§ What you should do:
The data below should be restated word for word, pictures omitted.

(Items from a dataset)
>>>>

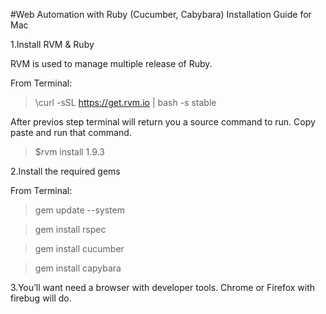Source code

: #Web Automation with Ruby (Cucumber, Cabybara) Installation Guide for Mac

1.Install RVM & Ruby 

RVM is used to manage multiple release of Ruby.

From Terminal:
>\curl -sSL https://get.rvm.io | bash -s stable

After previos step terminal will return you a source command to run. Copy paste and run that command.


>$rvm install 1.9.3

2.Install the required gems

From Terminal:
>gem update --system


>gem install rspec 


>gem install cucumber 


>gem install capybara 


3.You’ll want need a browser with developer tools. Chrome or Firefox with firebug will do.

<<<<

§ Result of this task:
Source code

: #Web Automation with Ruby (Cucumber, Cabybara) Installation Guide for Mac

1.Install RVM & Ruby 

RVM is used to manage multiple release of Ruby.

From Terminal:
>\curl -sSL https://get.rvm.io | bash -s stable

After previos step terminal will return you a source command to run. Copy paste and run that command.


>$rvm install 1.9.3

2.Install the required gems

From Terminal:
>gem update --system


>gem install rspec 


>gem install cucumber 


>gem install capybara 


3.You’ll want need a browser with developer tools. Chrome or Firefox with firebug will do.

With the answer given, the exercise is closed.